- Ward at Boring Conference, May 2016
- Born: April 2, 1981 (age 44) England
- Occupation: Writer; podcaster; conference founder;
- Genre: Non-fiction, essays
- Subject: Stationery, the mundane, cultural history
- Years active: 2009–present
- Notable works: Adventures in Stationery (2014)

= James Ward (writer) =

English writer

James Ward (born 2 April 1981) is an English writer and the founder of Boring Conference.

== Early work ==
Ward first came to prominence in 2009 with a blog that charted his fascination with "small unimportant things". The London Twirls Project, his attempt to map the availability, pricing and storage conditions of Cadbury's Twirls in Central London, led to him giving talks at public events such as Ignite and The Lost Lectures.

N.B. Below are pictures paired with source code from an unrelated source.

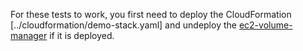 For these tests to work, you first need to deploy the CloudFormation [../cloudformation/demo-stack.yaml]
and undeploy the [ec2-volume-manager](../cloudformation/ec2-volume-manager.yaml) if it is deployed. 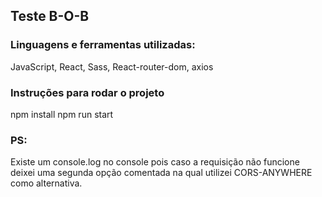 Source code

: ## Teste B-O-B 

### Linguagens e ferramentas utilizadas: 
JavaScript, React, Sass, React-router-dom, axios

### Instruções para rodar o projeto

npm install 
npm run start

### PS:

Existe um console.log no console pois caso a requisição não funcione deixei uma segunda opção comentada
na qual utilizei CORS-ANYWHERE como alternativa. 
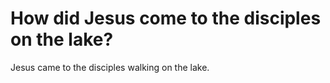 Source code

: # How did Jesus come to the disciples on the lake?

Jesus came to the disciples walking on the lake.
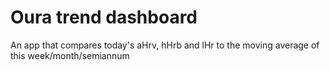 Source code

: # Oura trend dashboard

An app that compares today's aHrv, hHrb and lHr to the moving average of this week/month/semiannum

In 2010, he won a competition run by Virgin Atlantic and was flown to America to write a pen-based comparison of London and New York.

==Writing career==
=== Adventures in Stationery ===
Ward's first book, Adventures in Stationery: A Journey Through Your Pencilcase, was published in the UK by Profile Books in 2014. Described as "high class pornography for the stationery enthusiast", it received generally positive reviews in the British press. It has been translated into Korean, Japanese and Chinese.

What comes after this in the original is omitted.